Please see the Lab 1 instructions.

Notes about timing in digital logic
(The material from here to the beginning of the Exercise A instructions is mostly a review of material taught in ENEL 353 every year for the past few years. I originally wrote the material for students who had taken a version of ENEL 353 that had no coverage of timing. I’ve included the material in the 2017 Lab 8 instructions because it may serve as a short and convenient review.)

For desktop computers available in 2017, a typical processor clock frequency is approximately 3GHz, that is, 3 × 109 cycles per second. The period for that clock frequency is 1s / (3 × 109), so, 0.333 nanoseconds, or 333 picoseconds. That’s just an astonishingly short period of time; it’s hard for us humans to comprehend how short it really is.[1]

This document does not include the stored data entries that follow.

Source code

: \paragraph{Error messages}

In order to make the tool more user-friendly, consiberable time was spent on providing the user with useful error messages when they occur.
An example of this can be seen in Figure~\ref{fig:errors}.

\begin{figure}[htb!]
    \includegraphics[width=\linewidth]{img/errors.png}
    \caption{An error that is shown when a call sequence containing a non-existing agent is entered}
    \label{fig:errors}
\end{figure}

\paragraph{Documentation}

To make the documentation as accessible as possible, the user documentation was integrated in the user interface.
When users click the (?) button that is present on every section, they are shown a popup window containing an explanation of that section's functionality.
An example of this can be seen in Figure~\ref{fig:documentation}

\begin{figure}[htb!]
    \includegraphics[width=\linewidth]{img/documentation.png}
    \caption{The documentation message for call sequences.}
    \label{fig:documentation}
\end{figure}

However, it is still interesting to ask why that clock period can’t be squeezed from 333 picoseconds down to 200 picoseconds, or 100 picoseconds. There are two main reasons:

•   For a given synchronous logic circuit, increasing the clock frequency increases power consumption. If you make the clock frequency too high, the circuit will destroy itself with its own waste heat. We won’t look at power consumption in ENCM 369, but please be aware that it is an important and interesting problem.

•   Circuit elements such as combinational gates and D flip-flops are not infinitely fast. For all of them there are very short delays between changes to inputs and responses of outputs.

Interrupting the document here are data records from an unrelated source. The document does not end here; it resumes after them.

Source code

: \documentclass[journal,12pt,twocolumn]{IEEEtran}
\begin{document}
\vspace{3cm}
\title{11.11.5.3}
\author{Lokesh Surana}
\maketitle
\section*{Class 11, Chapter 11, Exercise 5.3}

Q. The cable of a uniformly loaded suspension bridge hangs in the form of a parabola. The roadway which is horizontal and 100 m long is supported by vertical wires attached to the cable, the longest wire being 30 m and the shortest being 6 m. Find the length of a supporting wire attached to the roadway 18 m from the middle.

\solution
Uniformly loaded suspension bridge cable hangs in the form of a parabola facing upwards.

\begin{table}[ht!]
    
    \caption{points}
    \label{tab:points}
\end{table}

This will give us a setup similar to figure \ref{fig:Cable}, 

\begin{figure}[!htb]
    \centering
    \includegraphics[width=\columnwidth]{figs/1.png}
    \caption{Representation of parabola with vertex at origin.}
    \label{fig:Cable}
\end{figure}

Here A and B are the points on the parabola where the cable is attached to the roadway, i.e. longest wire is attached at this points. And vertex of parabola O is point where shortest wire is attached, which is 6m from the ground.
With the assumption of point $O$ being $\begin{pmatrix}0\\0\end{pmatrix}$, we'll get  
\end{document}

This section reviews simple models of delays for combinational logic and D flipflops; these models should help with understanding limits on clock speeds for the processor designs of Chapter 7 of the course textbook.

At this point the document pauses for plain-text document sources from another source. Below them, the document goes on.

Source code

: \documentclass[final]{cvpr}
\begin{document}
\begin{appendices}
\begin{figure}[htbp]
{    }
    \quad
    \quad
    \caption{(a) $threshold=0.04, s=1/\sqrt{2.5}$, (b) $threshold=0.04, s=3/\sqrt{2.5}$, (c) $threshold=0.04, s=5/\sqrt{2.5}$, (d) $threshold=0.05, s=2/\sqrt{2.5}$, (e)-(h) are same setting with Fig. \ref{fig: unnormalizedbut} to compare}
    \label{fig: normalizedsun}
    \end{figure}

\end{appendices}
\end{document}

The models and terminology for delays are taken from Sections 2.9.1 and 3.5.2 of the course textbook.

Delays in combinational logic
For even the simplest combinational element, an inverter, there is a range of possible delays. Response of the output to a change in input depends on various factors, such as ...

•   temperature—switching in a circuit tends to be slower when the circuit is warm than when it is cold;

•   asymmetry—because of transistor physics, a CMOS[2] inverter might make a 1-to-0 output transition faster than it can make a 0-to-1 transition;

•   manufacturing variations—two supposedly identical gates within the same integrated circuit might switch at different speeds due to imperfections in the material and equipment used to make the circuit;

•   variations in load—if the output drives only one input of another gate, it will switch faster than it would driving many gate inputs. (Details of loads and a related concept called fanout are topics for third year in Electrical Engineering.)

Figure 1: Contamination delay and propagation delay for an inverter. The waveform for x shows the two possible transitions for x. The waveform for y can be thought of as showing a collection of responses: the fastest possible, the slowest possible, and some in-between.

x    

    Figure 2: Contamination delay and propagation delay for a 32-bit adder. Of course, the 64 input bits are not required to change all at the same time. Due to the carry logic within the adder, changes to the 32 output bits may be quite spread out in time.

To keep things simple, it makes sense to come up with two numbers that describe the shortest and longest delays possible in response to a change of input to a combinational element. We will call these tcd, contamination delay, and tpd, propagation delay.

For a component with multiple inputs and multiple outputs, we need to be careful with our definitions:

•   tcd is the shortest possible delay between a change in any single input bit and a change in any single output bit.

•   tpd is the longest possible delay between the time when all input bits are stable and the time when all output bits have reached final values.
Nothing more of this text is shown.